### Information given:

__________________________________________________

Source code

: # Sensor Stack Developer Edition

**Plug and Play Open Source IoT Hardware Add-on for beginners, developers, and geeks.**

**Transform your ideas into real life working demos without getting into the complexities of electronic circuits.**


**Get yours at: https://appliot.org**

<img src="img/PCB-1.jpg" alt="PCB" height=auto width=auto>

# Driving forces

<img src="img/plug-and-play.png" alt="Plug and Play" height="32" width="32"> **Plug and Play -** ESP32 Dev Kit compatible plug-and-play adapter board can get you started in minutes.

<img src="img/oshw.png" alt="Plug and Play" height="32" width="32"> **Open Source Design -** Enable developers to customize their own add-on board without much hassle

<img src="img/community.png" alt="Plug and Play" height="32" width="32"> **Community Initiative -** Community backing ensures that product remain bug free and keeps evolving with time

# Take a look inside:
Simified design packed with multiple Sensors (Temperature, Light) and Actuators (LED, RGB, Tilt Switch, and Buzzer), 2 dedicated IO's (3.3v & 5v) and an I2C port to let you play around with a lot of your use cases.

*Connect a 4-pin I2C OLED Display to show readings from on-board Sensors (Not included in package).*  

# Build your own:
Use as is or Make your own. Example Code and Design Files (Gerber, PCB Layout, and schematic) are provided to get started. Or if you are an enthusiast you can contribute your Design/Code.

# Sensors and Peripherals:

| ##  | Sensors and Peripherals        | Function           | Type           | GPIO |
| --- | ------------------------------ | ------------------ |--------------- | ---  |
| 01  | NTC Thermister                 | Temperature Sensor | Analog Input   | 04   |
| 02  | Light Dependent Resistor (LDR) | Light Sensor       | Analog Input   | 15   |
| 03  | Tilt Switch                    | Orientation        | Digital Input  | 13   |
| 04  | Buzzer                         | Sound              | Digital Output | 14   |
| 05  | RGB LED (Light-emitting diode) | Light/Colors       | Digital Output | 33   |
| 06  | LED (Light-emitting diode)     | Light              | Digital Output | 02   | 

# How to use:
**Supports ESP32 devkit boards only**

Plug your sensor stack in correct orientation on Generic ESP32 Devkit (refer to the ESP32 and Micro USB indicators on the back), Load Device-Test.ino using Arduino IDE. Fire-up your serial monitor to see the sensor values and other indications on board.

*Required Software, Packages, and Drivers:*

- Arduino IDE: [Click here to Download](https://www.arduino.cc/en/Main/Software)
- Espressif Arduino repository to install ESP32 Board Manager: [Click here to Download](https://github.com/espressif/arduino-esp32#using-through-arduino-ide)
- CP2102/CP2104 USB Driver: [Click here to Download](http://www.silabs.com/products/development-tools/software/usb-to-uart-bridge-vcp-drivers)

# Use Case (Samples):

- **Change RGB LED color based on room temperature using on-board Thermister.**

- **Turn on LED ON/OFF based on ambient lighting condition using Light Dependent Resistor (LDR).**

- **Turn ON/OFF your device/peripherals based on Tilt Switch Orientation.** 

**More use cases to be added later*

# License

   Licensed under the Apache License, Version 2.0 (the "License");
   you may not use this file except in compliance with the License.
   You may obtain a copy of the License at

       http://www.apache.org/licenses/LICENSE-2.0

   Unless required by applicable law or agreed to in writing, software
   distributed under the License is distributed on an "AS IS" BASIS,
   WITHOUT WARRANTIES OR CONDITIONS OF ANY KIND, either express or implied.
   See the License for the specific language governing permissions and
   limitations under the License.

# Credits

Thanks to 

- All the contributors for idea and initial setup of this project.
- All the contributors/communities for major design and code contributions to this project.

__________________________________________________

### What is needed:
Set down each line of the data precisely as it appears above.

### Answer for the task:
Source code

: # Sensor Stack Developer Edition

**Plug and Play Open Source IoT Hardware Add-on for beginners, developers, and geeks.**

**Transform your ideas into real life working demos without getting into the complexities of electronic circuits.**


**Get yours at: https://appliot.org**

<img src="img/PCB-1.jpg" alt="PCB" height=auto width=auto>

# Driving forces

<img src="img/plug-and-play.png" alt="Plug and Play" height="32" width="32"> **Plug and Play -** ESP32 Dev Kit compatible plug-and-play adapter board can get you started in minutes.

<img src="img/oshw.png" alt="Plug and Play" height="32" width="32"> **Open Source Design -** Enable developers to customize their own add-on board without much hassle

<img src="img/community.png" alt="Plug and Play" height="32" width="32"> **Community Initiative -** Community backing ensures that product remain bug free and keeps evolving with time

# Take a look inside:
Simified design packed with multiple Sensors (Temperature, Light) and Actuators (LED, RGB, Tilt Switch, and Buzzer), 2 dedicated IO's (3.3v & 5v) and an I2C port to let you play around with a lot of your use cases.

*Connect a 4-pin I2C OLED Display to show readings from on-board Sensors (Not included in package).*  

# Build your own:
Use as is or Make your own. Example Code and Design Files (Gerber, PCB Layout, and schematic) are provided to get started. Or if you are an enthusiast you can contribute your Design/Code.

# Sensors and Peripherals:

| ##  | Sensors and Peripherals        | Function           | Type           | GPIO |
| --- | ------------------------------ | ------------------ |--------------- | ---  |
| 01  | NTC Thermister                 | Temperature Sensor | Analog Input   | 04   |
| 02  | Light Dependent Resistor (LDR) | Light Sensor       | Analog Input   | 15   |
| 03  | Tilt Switch                    | Orientation        | Digital Input  | 13   |
| 04  | Buzzer                         | Sound              | Digital Output | 14   |
| 05  | RGB LED (Light-emitting diode) | Light/Colors       | Digital Output | 33   |
| 06  | LED (Light-emitting diode)     | Light              | Digital Output | 02   | 

# How to use:
**Supports ESP32 devkit boards only**

Plug your sensor stack in correct orientation on Generic ESP32 Devkit (refer to the ESP32 and Micro USB indicators on the back), Load Device-Test.ino using Arduino IDE. Fire-up your serial monitor to see the sensor values and other indications on board.

*Required Software, Packages, and Drivers:*

- Arduino IDE: [Click here to Download](https://www.arduino.cc/en/Main/Software)
- Espressif Arduino repository to install ESP32 Board Manager: [Click here to Download](https://github.com/espressif/arduino-esp32#using-through-arduino-ide)
- CP2102/CP2104 USB Driver: [Click here to Download](http://www.silabs.com/products/development-tools/software/usb-to-uart-bridge-vcp-drivers)

# Use Case (Samples):

- **Change RGB LED color based on room temperature using on-board Thermister.**

- **Turn on LED ON/OFF based on ambient lighting condition using Light Dependent Resistor (LDR).**

- **Turn ON/OFF your device/peripherals based on Tilt Switch Orientation.** 

**More use cases to be added later*

# License

   Licensed under the Apache License, Version 2.0 (the "License");
   you may not use this file except in compliance with the License.
   You may obtain a copy of the License at

       http://www.apache.org/licenses/LICENSE-2.0

   Unless required by applicable law or agreed to in writing, software
   distributed under the License is distributed on an "AS IS" BASIS,
   WITHOUT WARRANTIES OR CONDITIONS OF ANY KIND, either express or implied.
   See the License for the specific language governing permissions and
   limitations under the License.

# Credits

Thanks to 

- All the contributors for idea and initial setup of this project.
- All the contributors/communities for major design and code contributions to this project.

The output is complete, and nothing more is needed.